# You want big?



## glenway (Mar 27, 2011)

The .950 JDJ...Firing custom 2,400- to 3,600-grain bullets and reportedly matching the power of a World War I tank round, the SSK .950 JDJ is considered by many to be the world's largest (movable) centerfire rifle. The firearm boasts massive power and an equally large frame. A base model .950 JDJ weighs roughly 85 pounds and virtually requires being fired from a benchrest or similar support piece. Only three were ever made. A call to SSK Industries revealed that the firearm's action is no longer in production and that a custom-built .950 JDJ today would be in the realm of $17,000. Because of its power the firearm would normally be classified as a Destructive Device, but SSK was able to obtain a "Sporting Use Exception" that would allow them to be purchased much like any other rifle.


----------



## Rich Cronk (Feb 24, 2010)

glenway,

YoungDon will be glad to hear that, and he is one of the few on this board who could afford to buy one of those suckers for a walking varmint rifle.

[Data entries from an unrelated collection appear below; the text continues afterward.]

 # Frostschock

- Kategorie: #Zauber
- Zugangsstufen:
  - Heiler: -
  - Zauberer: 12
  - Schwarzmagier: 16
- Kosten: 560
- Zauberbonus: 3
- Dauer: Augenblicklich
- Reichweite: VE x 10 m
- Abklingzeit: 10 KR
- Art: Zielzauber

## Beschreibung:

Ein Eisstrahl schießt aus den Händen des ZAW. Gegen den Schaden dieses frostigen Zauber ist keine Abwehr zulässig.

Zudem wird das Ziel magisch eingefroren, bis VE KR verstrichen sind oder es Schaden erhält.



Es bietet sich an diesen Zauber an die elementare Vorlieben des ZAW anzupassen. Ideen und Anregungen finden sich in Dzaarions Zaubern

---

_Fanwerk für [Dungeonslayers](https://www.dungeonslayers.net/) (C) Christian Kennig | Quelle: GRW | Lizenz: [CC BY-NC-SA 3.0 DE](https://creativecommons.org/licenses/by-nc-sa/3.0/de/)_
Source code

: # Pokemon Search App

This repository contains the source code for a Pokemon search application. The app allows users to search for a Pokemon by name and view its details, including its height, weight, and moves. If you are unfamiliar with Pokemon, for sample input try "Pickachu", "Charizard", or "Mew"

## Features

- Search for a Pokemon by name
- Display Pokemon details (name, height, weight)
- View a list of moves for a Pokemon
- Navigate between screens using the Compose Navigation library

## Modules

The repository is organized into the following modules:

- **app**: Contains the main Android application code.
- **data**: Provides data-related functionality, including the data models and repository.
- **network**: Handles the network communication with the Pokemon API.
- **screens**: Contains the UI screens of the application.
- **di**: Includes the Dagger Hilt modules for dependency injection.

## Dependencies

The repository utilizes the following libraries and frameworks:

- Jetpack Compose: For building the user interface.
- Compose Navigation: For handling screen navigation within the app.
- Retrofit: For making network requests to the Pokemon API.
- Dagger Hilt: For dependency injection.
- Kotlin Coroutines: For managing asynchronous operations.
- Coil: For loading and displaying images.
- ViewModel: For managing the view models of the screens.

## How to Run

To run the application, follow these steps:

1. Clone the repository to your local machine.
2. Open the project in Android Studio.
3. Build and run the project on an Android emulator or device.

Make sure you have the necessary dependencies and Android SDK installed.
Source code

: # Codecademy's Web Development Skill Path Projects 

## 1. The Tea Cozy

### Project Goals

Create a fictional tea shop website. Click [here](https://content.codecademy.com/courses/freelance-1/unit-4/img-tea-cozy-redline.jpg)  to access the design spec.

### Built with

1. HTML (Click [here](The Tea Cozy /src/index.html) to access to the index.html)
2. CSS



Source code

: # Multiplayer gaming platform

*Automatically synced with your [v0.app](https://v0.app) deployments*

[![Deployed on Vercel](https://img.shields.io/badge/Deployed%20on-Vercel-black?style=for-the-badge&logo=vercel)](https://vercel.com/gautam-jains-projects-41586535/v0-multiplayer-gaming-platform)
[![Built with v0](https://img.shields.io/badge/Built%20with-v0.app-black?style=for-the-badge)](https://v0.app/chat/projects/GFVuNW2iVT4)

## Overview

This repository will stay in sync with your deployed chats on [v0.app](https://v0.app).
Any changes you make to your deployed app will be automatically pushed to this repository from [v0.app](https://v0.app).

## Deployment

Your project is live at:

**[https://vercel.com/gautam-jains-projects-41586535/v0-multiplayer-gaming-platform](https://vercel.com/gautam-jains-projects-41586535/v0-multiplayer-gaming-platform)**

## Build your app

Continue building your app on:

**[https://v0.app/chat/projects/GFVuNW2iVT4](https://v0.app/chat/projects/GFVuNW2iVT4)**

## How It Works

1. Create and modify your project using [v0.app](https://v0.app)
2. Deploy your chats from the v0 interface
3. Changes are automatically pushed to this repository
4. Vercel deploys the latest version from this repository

It would really give him the whomp and stomp needed for coyote shooting. Kill em and skin em with just one shot.


----------



## youngdon (Mar 10, 2010)

Lol. Rich. I Am a JDJ fan. Ever since I discovered the 375JDJ in my contender and what it would so to an elk. But that may be a bit much. Lugging 85 lbs of steel around the desert...... Not this guy !


----------



## Rick Howard (Feb 25, 2012)

$17,000 is a bargin! I would mount it to the top of my car..... Folks would think twice about how they are driving around me then.... lol


----------



## glenway (Mar 27, 2011)

Hey, YD. Maybe JD Jones could fashion one for your Contender so it wouldn't be so heavy. Might need a long barrel to make sure the round didn't stick out the muzzle, though.


----------